What I would really like to know is not only what people have done, but why and how? 

For me, it starts and ends with the pursuit of sounds that are a bit outside the mainstream, but with an eye on vintage style and playability. My first Partscaster was a David Gilmour “Black Strat” tribute model. I loved his sound and knew that he had some unusual setups in his guitars. Fender wanted more than $3K for their version of what is one of the first Partscasters, so I decided to make my own. My black strat has a MIM body and an Allparts soft-V maple neck with an amber-tinted vintage nitrocellulose finish. The main secret to the black strat sound is in the combination of Fender Custom Shop ’69 (middle), Fat 50s (neck) and Seymour Duncan SSL-5 (bridge) single coil pickups. He also used the Fralin enhancer circuit that allowed the bridge and neck pickups to be mixed. This was controlled by a tiny switch near the volume knob. The Gilmour Black Strat may be the only Partscaster to have a book written about it.

I bought a loaded pickguard for that build because I felt a bit overwhelmed, but have since found that my pursuit of sound required learning about why electronic components give you a specific tone and how to put it all together.  That led to assembling a ’63 Stratocaster. I used Fat 50s pickups because I liked the bridge pup in my Black Strat. I selected a set with a resistance that was a fair bit higher than the Fender specifications. I believe the over-winding resulted in an improvement and this guitar has a lot of output.  I asked myself - why have a copy of a 40 year old guitar that looks new? That led me to aging… a topic that I hope we will talk more about. Given the whiskey voice and the look, I call this one “White Trash”. The pictures are nt very good but here are some.

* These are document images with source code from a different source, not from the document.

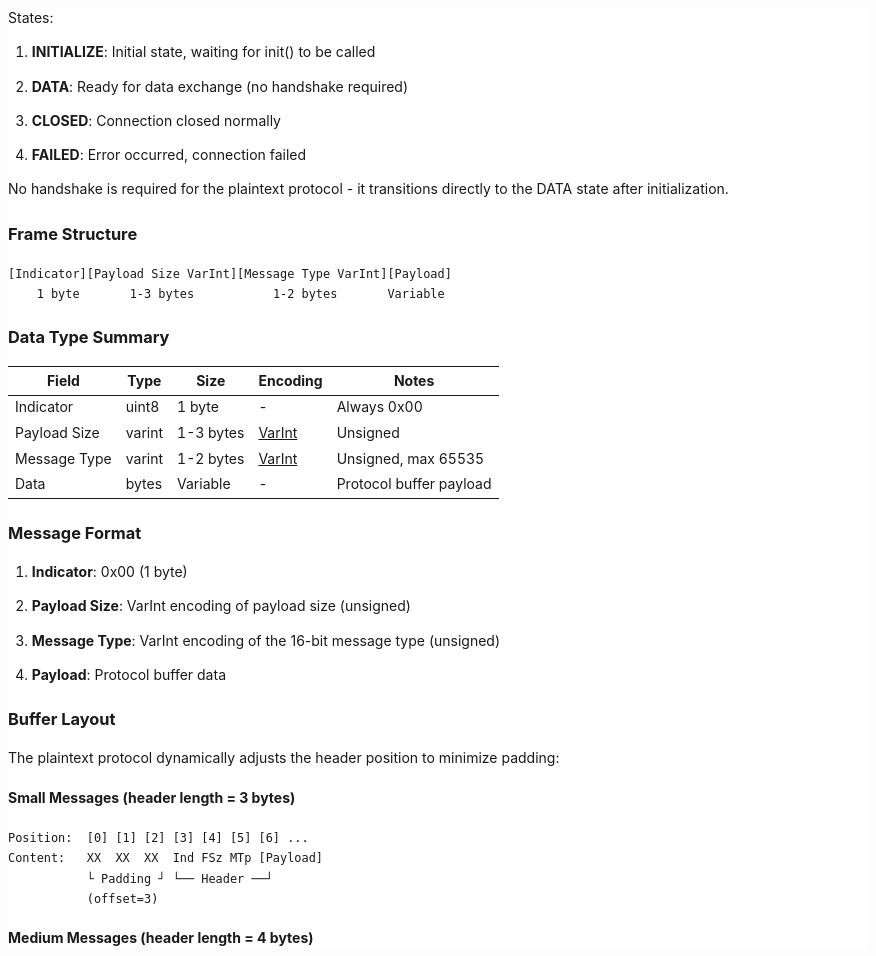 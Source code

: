 States:

1. **INITIALIZE**: Initial state, waiting for init() to be called

2. **DATA**: Ready for data exchange (no handshake required)

3. **CLOSED**: Connection closed normally

4. **FAILED**: Error occurred, connection failed

No handshake is required for the plaintext protocol - it transitions directly to the DATA state after initialization.

### Frame Structure

```
[Indicator][Payload Size VarInt][Message Type VarInt][Payload]
    1 byte       1-3 bytes           1-2 bytes       Variable
```

### Data Type Summary

| Field | Type | Size | Encoding | Notes |
|-------|------|------|----------|-------|
| Indicator | uint8 | 1 byte | - | Always 0x00 |
| Payload Size | varint | 1-3 bytes | [VarInt](https://protobuf.dev/programming-guides/encoding/) | Unsigned |
| Message Type | varint | 1-2 bytes | [VarInt](https://protobuf.dev/programming-guides/encoding/) | Unsigned, max 65535 |
| Data | bytes | Variable | - | Protocol buffer payload |

### Message Format

1. **Indicator**: 0x00 (1 byte)


2. **Payload Size**: VarInt encoding of payload size (unsigned)


3. **Message Type**: VarInt encoding of the 16-bit message type (unsigned)


4. **Payload**: Protocol buffer data

### Buffer Layout

The plaintext protocol dynamically adjusts the header position to minimize padding:

#### Small Messages (header length = 3 bytes)

```
Position:  [0] [1] [2] [3] [4] [5] [6] ...
Content:   XX  XX  XX  Ind FSz MTp [Payload]
           └ Padding ┘ └── Header ──┘
           (offset=3)
```

#### Medium Messages (header length = 4 bytes)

My latest experiment is shown in the Telecaster thread. That one had two Seymour Duncan mini-humbuckers along with a ’54 Tele pickup in the bridge position. It is a tone chameleon with all the built-in switching options and I am finding combinations to suit country, blues, funk, vintage rock, pop… The real effort planning this guitar was the complicated wiring (enhancer switch, coil split, parallel series, 5-way switch). I searched the internet for days for a schematic, but was forced to trust what I already knew would work.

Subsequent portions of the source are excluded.